▶ What you are asked to do: Copy each line of the records below that has "Normal" in it.

Data for review section start

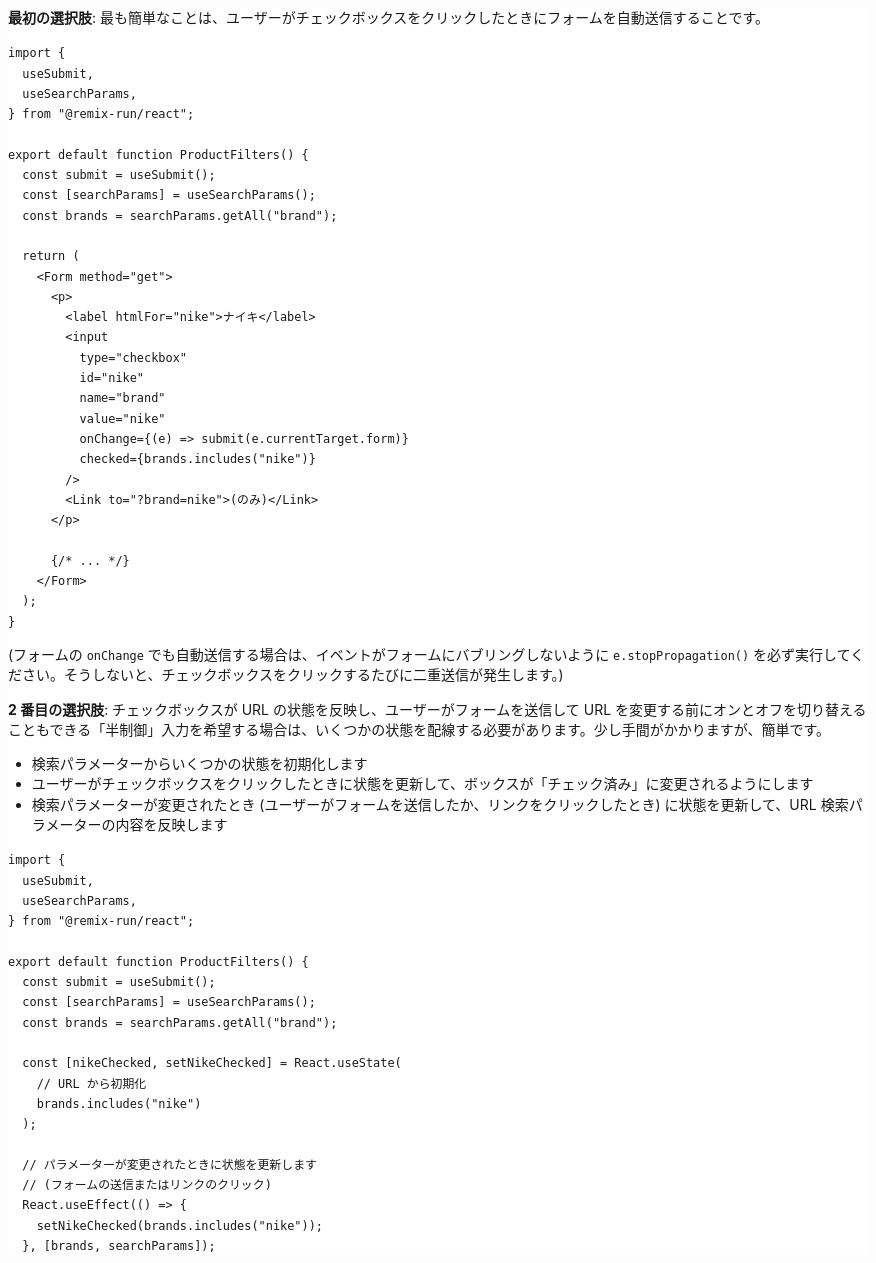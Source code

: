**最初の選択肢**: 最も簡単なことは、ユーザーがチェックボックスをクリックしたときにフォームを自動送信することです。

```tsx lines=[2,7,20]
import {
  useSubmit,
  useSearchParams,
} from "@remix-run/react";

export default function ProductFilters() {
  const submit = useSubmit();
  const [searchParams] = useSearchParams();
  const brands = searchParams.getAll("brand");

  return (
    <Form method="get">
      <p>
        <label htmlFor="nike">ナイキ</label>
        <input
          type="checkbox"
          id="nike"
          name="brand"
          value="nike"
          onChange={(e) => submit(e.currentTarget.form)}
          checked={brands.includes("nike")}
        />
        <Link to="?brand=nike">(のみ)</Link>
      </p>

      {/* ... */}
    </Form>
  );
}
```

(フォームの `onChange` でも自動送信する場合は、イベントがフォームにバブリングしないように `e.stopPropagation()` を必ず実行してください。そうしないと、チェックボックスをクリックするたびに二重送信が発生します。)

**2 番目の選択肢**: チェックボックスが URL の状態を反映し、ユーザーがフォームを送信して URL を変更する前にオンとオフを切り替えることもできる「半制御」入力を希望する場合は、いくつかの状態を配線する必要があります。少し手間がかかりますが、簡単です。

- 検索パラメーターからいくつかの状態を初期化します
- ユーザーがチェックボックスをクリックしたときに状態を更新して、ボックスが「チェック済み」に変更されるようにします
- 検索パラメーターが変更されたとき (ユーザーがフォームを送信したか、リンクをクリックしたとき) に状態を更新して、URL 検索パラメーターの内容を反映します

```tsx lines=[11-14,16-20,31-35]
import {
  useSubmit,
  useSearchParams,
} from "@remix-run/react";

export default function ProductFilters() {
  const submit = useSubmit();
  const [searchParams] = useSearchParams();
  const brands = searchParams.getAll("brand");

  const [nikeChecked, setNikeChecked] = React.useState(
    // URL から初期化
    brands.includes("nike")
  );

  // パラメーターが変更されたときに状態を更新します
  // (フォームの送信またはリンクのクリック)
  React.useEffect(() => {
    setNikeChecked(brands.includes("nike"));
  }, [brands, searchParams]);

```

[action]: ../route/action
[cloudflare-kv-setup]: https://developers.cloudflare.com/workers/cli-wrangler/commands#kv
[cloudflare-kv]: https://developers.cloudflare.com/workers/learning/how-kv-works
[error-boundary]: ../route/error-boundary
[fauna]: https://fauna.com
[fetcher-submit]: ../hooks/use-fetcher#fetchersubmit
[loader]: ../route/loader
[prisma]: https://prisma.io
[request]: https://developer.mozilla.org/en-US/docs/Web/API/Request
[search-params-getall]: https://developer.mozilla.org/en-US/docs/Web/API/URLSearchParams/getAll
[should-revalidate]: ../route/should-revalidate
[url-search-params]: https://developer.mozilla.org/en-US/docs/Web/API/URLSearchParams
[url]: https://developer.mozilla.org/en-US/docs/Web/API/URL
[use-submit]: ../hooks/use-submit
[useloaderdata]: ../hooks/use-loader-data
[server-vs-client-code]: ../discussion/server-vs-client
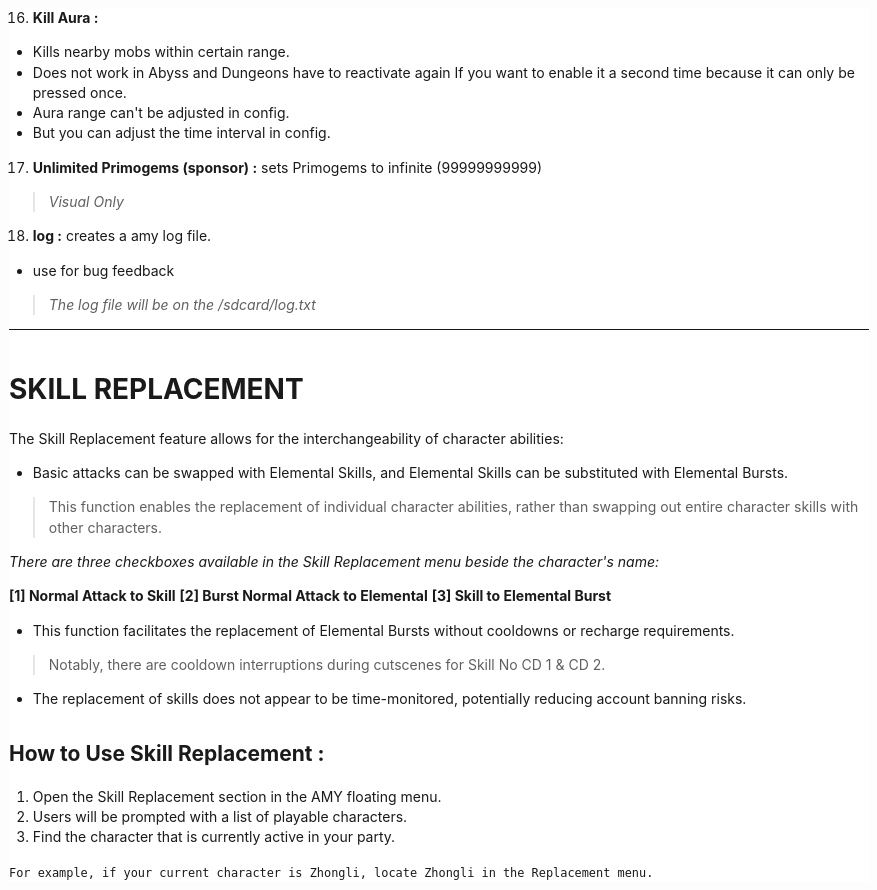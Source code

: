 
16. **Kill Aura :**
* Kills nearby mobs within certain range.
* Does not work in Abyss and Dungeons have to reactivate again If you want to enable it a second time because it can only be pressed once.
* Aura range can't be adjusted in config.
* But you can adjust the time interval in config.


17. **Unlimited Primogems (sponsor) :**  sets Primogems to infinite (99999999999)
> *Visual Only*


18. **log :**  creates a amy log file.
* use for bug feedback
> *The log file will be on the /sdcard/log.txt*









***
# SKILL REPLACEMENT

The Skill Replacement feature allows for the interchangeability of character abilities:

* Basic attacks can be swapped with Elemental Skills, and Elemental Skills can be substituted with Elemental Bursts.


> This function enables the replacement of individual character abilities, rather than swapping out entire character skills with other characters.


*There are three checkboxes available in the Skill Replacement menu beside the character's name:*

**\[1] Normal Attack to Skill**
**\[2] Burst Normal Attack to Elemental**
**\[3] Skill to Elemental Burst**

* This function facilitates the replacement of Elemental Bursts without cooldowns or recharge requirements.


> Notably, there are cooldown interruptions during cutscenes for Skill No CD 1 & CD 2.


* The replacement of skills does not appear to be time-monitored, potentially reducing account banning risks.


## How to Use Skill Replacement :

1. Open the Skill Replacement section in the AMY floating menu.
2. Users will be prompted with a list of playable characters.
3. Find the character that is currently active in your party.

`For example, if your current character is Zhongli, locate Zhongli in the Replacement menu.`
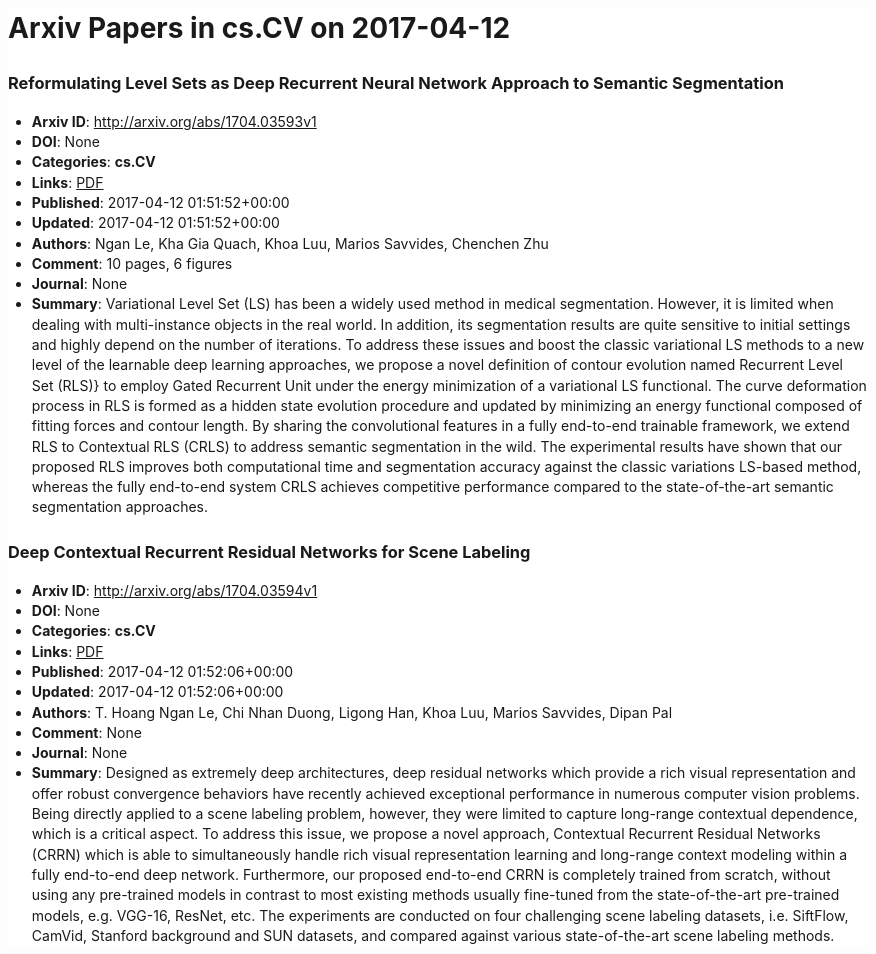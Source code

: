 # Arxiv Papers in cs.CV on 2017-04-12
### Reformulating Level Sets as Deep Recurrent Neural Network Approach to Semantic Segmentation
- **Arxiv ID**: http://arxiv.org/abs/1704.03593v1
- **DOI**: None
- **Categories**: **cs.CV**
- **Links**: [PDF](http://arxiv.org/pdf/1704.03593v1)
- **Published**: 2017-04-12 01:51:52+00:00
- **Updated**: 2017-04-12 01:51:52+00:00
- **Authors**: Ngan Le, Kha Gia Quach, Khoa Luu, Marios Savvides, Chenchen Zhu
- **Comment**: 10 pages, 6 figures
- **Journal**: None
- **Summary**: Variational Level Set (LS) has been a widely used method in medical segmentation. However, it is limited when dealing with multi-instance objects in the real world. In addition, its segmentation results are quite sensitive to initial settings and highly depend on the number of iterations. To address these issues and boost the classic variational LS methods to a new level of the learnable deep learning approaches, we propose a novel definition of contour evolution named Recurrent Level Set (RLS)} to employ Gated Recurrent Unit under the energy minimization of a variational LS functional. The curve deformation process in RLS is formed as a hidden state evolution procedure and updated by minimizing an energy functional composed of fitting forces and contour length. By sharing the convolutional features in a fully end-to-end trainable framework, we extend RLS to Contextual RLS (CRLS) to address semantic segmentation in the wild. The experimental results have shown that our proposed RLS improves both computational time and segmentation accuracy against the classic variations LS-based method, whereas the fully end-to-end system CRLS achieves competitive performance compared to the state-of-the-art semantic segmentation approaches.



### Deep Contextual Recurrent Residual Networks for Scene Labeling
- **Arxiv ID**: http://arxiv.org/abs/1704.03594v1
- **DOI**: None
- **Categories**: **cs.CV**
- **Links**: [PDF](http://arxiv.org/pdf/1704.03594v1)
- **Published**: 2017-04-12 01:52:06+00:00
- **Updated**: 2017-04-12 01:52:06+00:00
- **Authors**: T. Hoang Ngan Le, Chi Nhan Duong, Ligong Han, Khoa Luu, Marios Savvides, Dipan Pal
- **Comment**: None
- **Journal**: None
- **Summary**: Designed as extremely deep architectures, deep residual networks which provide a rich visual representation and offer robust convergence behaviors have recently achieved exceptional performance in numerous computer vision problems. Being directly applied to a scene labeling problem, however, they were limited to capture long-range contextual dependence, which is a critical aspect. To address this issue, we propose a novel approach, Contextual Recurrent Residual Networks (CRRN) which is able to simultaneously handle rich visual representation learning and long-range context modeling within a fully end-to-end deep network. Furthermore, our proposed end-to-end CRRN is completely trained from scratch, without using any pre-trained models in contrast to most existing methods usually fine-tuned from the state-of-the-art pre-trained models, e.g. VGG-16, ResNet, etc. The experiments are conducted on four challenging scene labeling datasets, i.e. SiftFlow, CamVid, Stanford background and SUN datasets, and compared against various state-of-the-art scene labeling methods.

Data for review section end

▶ Your solution:
**\[1] Normal Attack to Skill**
**\[2] Burst Normal Attack to Elemental**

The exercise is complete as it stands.